Même avec une ML – random forest, réseaux bayésiens, machines à vecteurs – il est très difficile d’écrire des programmes qui fonctionnent bien. En effet, certaines tâches comme la compréhension de la parole, reconnaître des objets dans les images sont extrêmement complexes. Pourquoi ? Parce que nous ne pouvons pas préciser les caractéristiques d’une manière pratique et fiable. Si nous voulons écrire un programme informatique qui identifie les images de voitures par exemple, nous ne pouvons pas préciser les caractéristiques d’une voiture pour un algorithme. Il faudrait un algorithme avec un processus qui permettrait une identification correcte en toutes circonstances.

D’une part, les voitures viennent dans une large gamme de formes, de tailles et de couleurs. Leur position, l’orientation et la pose peuvent différer. L’arrière-plan, l’éclairage et une myriade d’autres facteurs influent sur l’apparence de l’objet. Même il y a trop de variations pour écrire un ensemble de règles. D’autre part, si l’on pouvait, ce ne serait pas une solution évolutive. Nous aurions besoin d’écrire un programme pour chaque type d’objet que nous voulions identifier.

Le deep learning est un sous-ensemble du machine learning – et l’une des 15 approches différentes. Tout Deep Learning est Machine Learning, mais pas tout Machine Learning est Deep Learning (figure 4).

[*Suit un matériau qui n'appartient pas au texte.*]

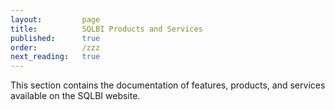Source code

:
 ```yaml
---
layout:         page
title:          SQLBI Products and Services
published:      true
order:          /zzz
next_reading:   true
---
```

This section contains the documentation of features, products, and services available on the SQLBI website.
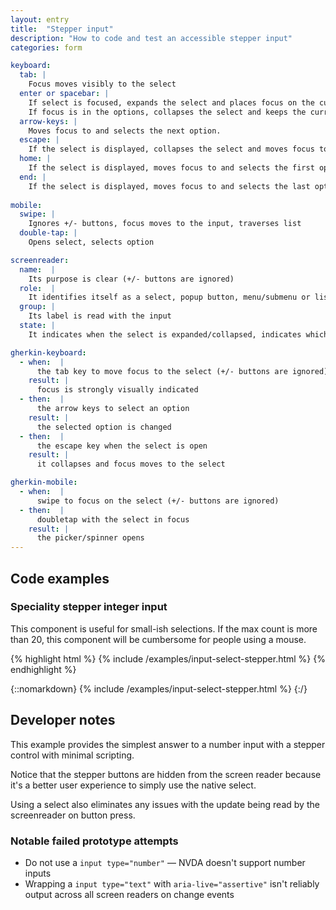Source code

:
 ```yaml
---
layout: entry
title:  "Stepper input"
description: "How to code and test an accessible stepper input"
categories: form

keyboard:
  tab: |
    Focus moves visibly to the select
  enter or spacebar: |
    If select is focused, expands the select and places focus on the currently selected option in the list. 
    If focus is in the options, collapses the select and keeps the currently selected option.
  arrow-keys: |
    Moves focus to and selects the next option. 
  escape: |
    If the select is displayed, collapses the select and moves focus to the button.
  home: |
    If the select is displayed, moves focus to and selects the first option.
  end: |
    If the select is displayed, moves focus to and selects the last option.e.
     
mobile:
  swipe: |
    Ignores +/- buttons, focus moves to the input, traverses list
  double-tap: |
    Opens select, selects option

screenreader:
  name:  |
    Its purpose is clear (+/- buttons are ignored)
  role:  |
    It identifies itself as a select, popup button, menu/submenu or listbox
  group: |
    Its label is read with the input
  state: |
    It indicates when the select is expanded/collapsed, indicates which option is selected

gherkin-keyboard: 
  - when:  |
      the tab key to move focus to the select (+/- buttons are ignored)
    result: |
      focus is strongly visually indicated
  - then:  |
      the arrow keys to select an option
    result: |
      the selected option is changed
  - then:  |
      the escape key when the select is open 
    result: |
      it collapses and focus moves to the select

gherkin-mobile:
  - when:  |
      swipe to focus on the select (+/- buttons are ignored)
  - then:  |
      doubletap with the select in focus
    result: |
      the picker/spinner opens
---
```


## Code examples

### Speciality stepper integer input

This component is useful for small-ish selections. If the max count is more than 20, this component will be cumbersome for people using a mouse.

{% highlight html %}
{% include /examples/input-select-stepper.html %}
{% endhighlight %}

{::nomarkdown}
<example>
{% include /examples/input-select-stepper.html %}
</example>
{:/}

## Developer notes

This example provides the simplest answer to a number input with a stepper control with minimal scripting.

Notice that the stepper buttons are hidden from the screen reader because it's a better user experience to simply use the native select.

Using a select also eliminates any issues with the update being read by the screenreader on button press.

### Notable failed prototype attempts

- Do not use a `input type="number"` — NVDA doesn't support number inputs
- Wrapping a `input type="text"` with `aria-live="assertive"` isn't reliably output across all screen readers on change events
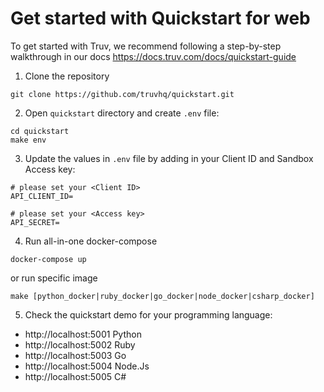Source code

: # Get started with Quickstart for web
To get started with Truv, we recommend following a step-by-step walkthrough in our docs https://docs.truv.com/docs/quickstart-guide

1. Clone the repository
```shell
git clone https://github.com/truvhq/quickstart.git
```

2. Open `quickstart` directory and create `.env` file:
```shell
cd quickstart
make env
```

3. Update the values in `.env` file by adding in your Client ID and Sandbox Access key:
```
# please set your <Client ID>
API_CLIENT_ID=

# please set your <Access key>
API_SECRET=
```

4. Run all-in-one docker-compose
```shell
docker-compose up
```

or run specific image
```shell
make [python_docker|ruby_docker|go_docker|node_docker|csharp_docker]
```

5. Check the quickstart demo for your programming language:
* http://localhost:5001 Python
* http://localhost:5002 Ruby
* http://localhost:5003 Go
* http://localhost:5004 Node.Js
* http://localhost:5005 C#

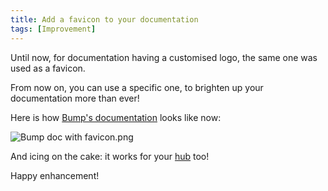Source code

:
 ```yaml
---
title: Add a favicon to your documentation
tags: [Improvement]
---
```


Until now, for documentation having a customised logo, the same one was used as a favicon.

From now on, you can use a specific one, to brighten up your documentation more than ever!

Here is how [Bump's documentation](https://developers.bump.sh/) looks like now:

![Bump doc with favicon.png](/images/updates/favicon.png)

And icing on the cake: it works for your [hub](https://docs.bump.sh/help/hubs/) too!

Happy enhancement!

Le Deep Learning est utile car il évite au programmeur d’avoir à assumer les tâches de spécification de fonction (définissant les caractéristiques à analyser à partir des données) et l’optimisation (comment peser les données pour fournir une prévision précise) – l’algorithme fait les deux.

Comment y parvenir ? La percée dans les ML est de modéliser le cerveau, pas le monde. Nos propres cerveaux apprennent à faire des choses difficiles.  Prenons le cas de la compréhension de la parole et de la reconnaissance d’objets. En outre, le cerveau ne traite pas les info avec des règles exhaustives, mais par la pratique et la rétroaction. Comme un enfant qui apprend le monde autour de lui. Par exemple, voir une image d’une voiture, faire des prédictions (la voiture !) et recevoir des commentaires («oui!»). Par conséquent l’enfant a appris sans avoir un ensemble exhaustif de règles, l’enfant a appris par l’entrainement.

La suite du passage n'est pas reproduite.